Vietnam plans to reduce its reliance on Chinese textile imports but it plans to replace the Chinese and other non-TPP member imports with domestic production. The WSJ report explains;
Vietnam has its own ideas. The country is working quickly to develop a homegrown textile industry, which would help get around the restrictions. “Vietnam is seeking to reduce its reliance on imports from China for its garment industry to better benefit from TPP,” said Phan Chi Dung, a senior official with Vietnam’s Ministry of Industry and Trade. However, he sees little chance of U.S. producers filling the void.

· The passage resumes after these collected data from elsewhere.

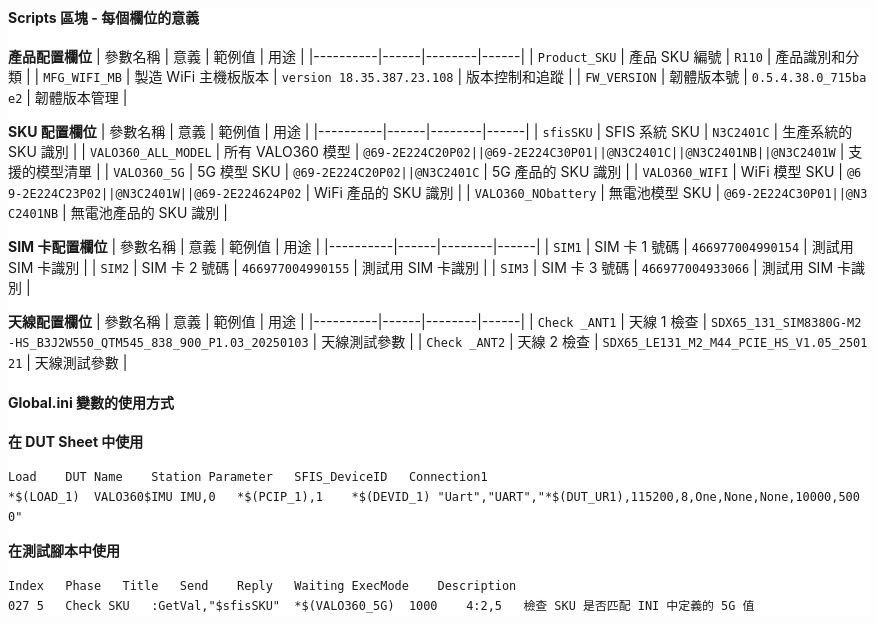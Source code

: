 #### **Scripts 區塊 - 每個欄位的意義**

**產品配置欄位**
| 參數名稱 | 意義 | 範例值 | 用途 |
|----------|------|--------|------|
| `Product_SKU` | 產品 SKU 編號 | `R110` | 產品識別和分類 |
| `MFG_WIFI_MB` | 製造 WiFi 主機板版本 | `version 18.35.387.23.108` | 版本控制和追蹤 |
| `FW_VERSION` | 韌體版本號 | `0.5.4.38.0_715bae2` | 韌體版本管理 |

**SKU 配置欄位**
| 參數名稱 | 意義 | 範例值 | 用途 |
|----------|------|--------|------|
| `sfisSKU` | SFIS 系統 SKU | `N3C2401C` | 生產系統的 SKU 識別 |
| `VALO360_ALL_MODEL` | 所有 VALO360 模型 | `@69-2E224C20P02||@69-2E224C30P01||@N3C2401C||@N3C2401NB||@N3C2401W` | 支援的模型清單 |
| `VALO360_5G` | 5G 模型 SKU | `@69-2E224C20P02||@N3C2401C` | 5G 產品的 SKU 識別 |
| `VALO360_WIFI` | WiFi 模型 SKU | `@69-2E224C23P02||@N3C2401W||@69-2E224624P02` | WiFi 產品的 SKU 識別 |
| `VALO360_NObattery` | 無電池模型 SKU | `@69-2E224C30P01||@N3C2401NB` | 無電池產品的 SKU 識別 |

**SIM 卡配置欄位**
| 參數名稱 | 意義 | 範例值 | 用途 |
|----------|------|--------|------|
| `SIM1` | SIM 卡 1 號碼 | `466977004990154` | 測試用 SIM 卡識別 |
| `SIM2` | SIM 卡 2 號碼 | `466977004990155` | 測試用 SIM 卡識別 |
| `SIM3` | SIM 卡 3 號碼 | `466977004933066` | 測試用 SIM 卡識別 |

**天線配置欄位**
| 參數名稱 | 意義 | 範例值 | 用途 |
|----------|------|--------|------|
| `Check _ANT1` | 天線 1 檢查 | `SDX65_131_SIM8380G-M2-HS_B3J2W550_QTM545_838_900_P1.03_20250103` | 天線測試參數 |
| `Check _ANT2` | 天線 2 檢查 | `SDX65_LE131_M2_M44_PCIE_HS_V1.05_250121` | 天線測試參數 |

#### **Global.ini 變數的使用方式**

**在 DUT Sheet 中使用**
```tsv
Load	DUT Name	Station	Parameter	SFIS_DeviceID	Connection1
*$(LOAD_1)	VALO360$IMU	IMU,0	*$(PCIP_1),1	*$(DEVID_1)	"Uart","UART","*$(DUT_UR1),115200,8,One,None,None,10000,5000"
```

**在測試腳本中使用**
```tsv
Index	Phase	Title	Send	Reply	Waiting	ExecMode	Description
027	5	Check SKU	:GetVal,"$sfisSKU"	*$(VALO360_5G)	1000	4:2,5	檢查 SKU 是否匹配 INI 中定義的 5G 值
```
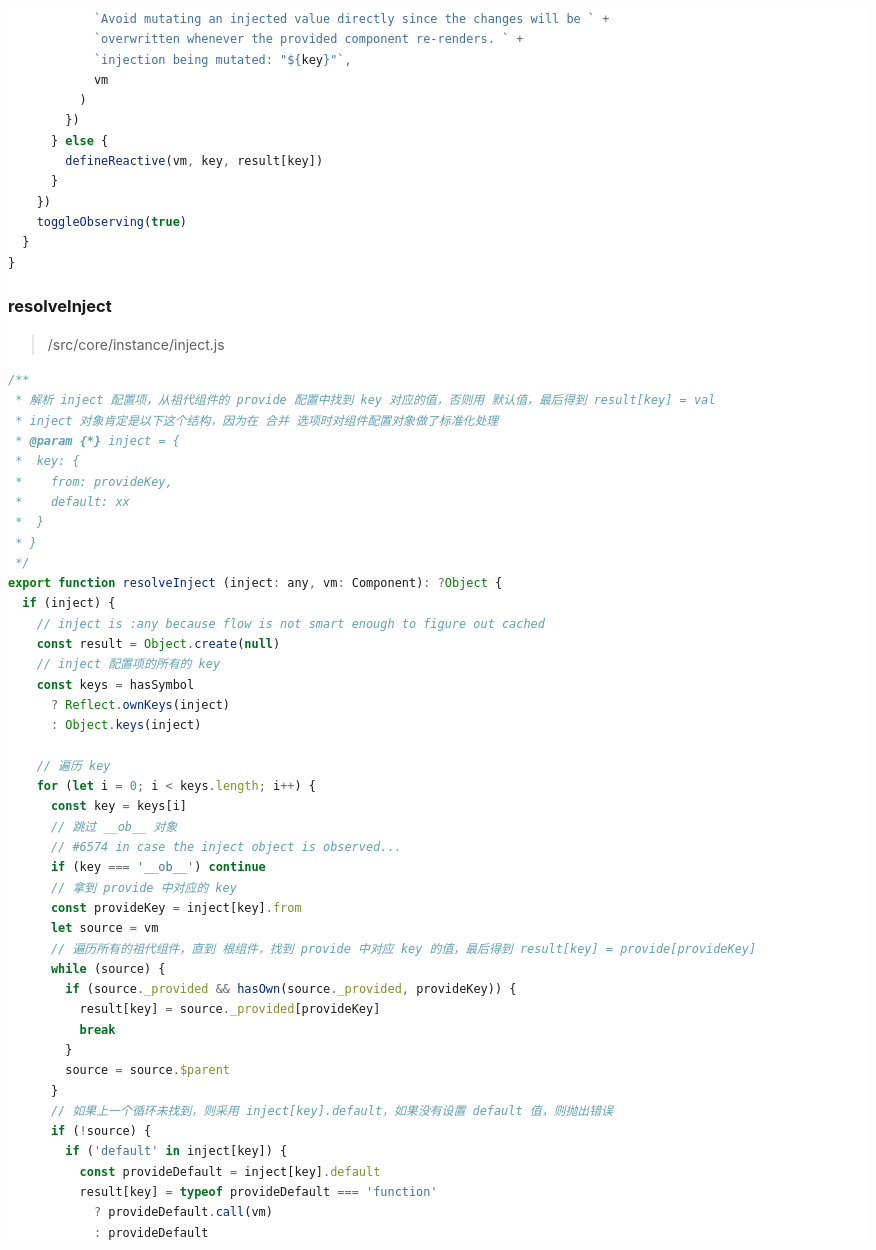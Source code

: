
 ```javascript
            `Avoid mutating an injected value directly since the changes will be ` +
            `overwritten whenever the provided component re-renders. ` +
            `injection being mutated: "${key}"`,
            vm
          )
        })
      } else {
        defineReactive(vm, key, result[key])
      }
    })
    toggleObserving(true)
  }
}

```

### resolveInject

> /src/core/instance/inject.js

```javascript
/**
 * 解析 inject 配置项，从祖代组件的 provide 配置中找到 key 对应的值，否则用 默认值，最后得到 result[key] = val
 * inject 对象肯定是以下这个结构，因为在 合并 选项时对组件配置对象做了标准化处理
 * @param {*} inject = {
 *  key: {
 *    from: provideKey,
 *    default: xx
 *  }
 * }
 */
export function resolveInject (inject: any, vm: Component): ?Object {
  if (inject) {
    // inject is :any because flow is not smart enough to figure out cached
    const result = Object.create(null)
    // inject 配置项的所有的 key
    const keys = hasSymbol
      ? Reflect.ownKeys(inject)
      : Object.keys(inject)

    // 遍历 key
    for (let i = 0; i < keys.length; i++) {
      const key = keys[i]
      // 跳过 __ob__ 对象
      // #6574 in case the inject object is observed...
      if (key === '__ob__') continue
      // 拿到 provide 中对应的 key
      const provideKey = inject[key].from
      let source = vm
      // 遍历所有的祖代组件，直到 根组件，找到 provide 中对应 key 的值，最后得到 result[key] = provide[provideKey]
      while (source) {
        if (source._provided && hasOwn(source._provided, provideKey)) {
          result[key] = source._provided[provideKey]
          break
        }
        source = source.$parent
      }
      // 如果上一个循环未找到，则采用 inject[key].default，如果没有设置 default 值，则抛出错误
      if (!source) {
        if ('default' in inject[key]) {
          const provideDefault = inject[key].default
          result[key] = typeof provideDefault === 'function'
            ? provideDefault.call(vm)
            : provideDefault
```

The "yarn forward rule" that US trade negotiators are requesting only stipulates that "...each component starting with the yarn used to make the textiles or apparel must be formed within the free trade area." (CRS Report/April 28, 2014) This still allows non-TPP members such as China, South Korea and Hong Kong to establish textile manufacturing inside Vietnam allowing apparel from that country to enter all TPP markets duty free. This is hardly advantageous to US employment growth since Vietnamese apparel exports to the US market won't include US textile inputs. The WSJ report notes that future output from foreign owned textile operations in Vietnam could eventually compete with US textile exports to Mexico and Central America. In addition, under pressure from US retailers and apparel manufacturers, "...the trade agreement would allow Vietnam to continue to source from any country textiles and yarns on a “short-supply list”—inputs that aren’t produced in sufficient quantities inside the proposed trade zone." It has not yet been established whether or not this special treaty provision is temporary. In any case, it is a real threat to US textile industry employment.
The TPP, like all FTAs, has had a negative effect on US wages, employment and overall consumer welfare not to mention the downward pressure it has had on other social standards. It widens the range of corporate power by concentrating the benefits of world trade and investment among fewer and fewer transnational corporations. Special rules, often referred to as "global governance" reduces democratic control by elected national representatives over the global economy. Wealth, income and productive assets are greatly concentrated on a global scale. A race to the bottom presses down on wages and living standards eliminating the middle class in many places. The global economy becomes more stagnant, concentrated and exclusive.
The threat the TPP poses to key US industries such as passenger vehicle manufacture and textiles, to name a few, by allowing trade partners duty free access for products with parts sourced from outside the trade area endangers jobs and the overall US economy. It is easy to see how the spirit if not the letter of the agreements can be broken to the disadvantage of American workers. The TPP and all such FTAs should be rejected.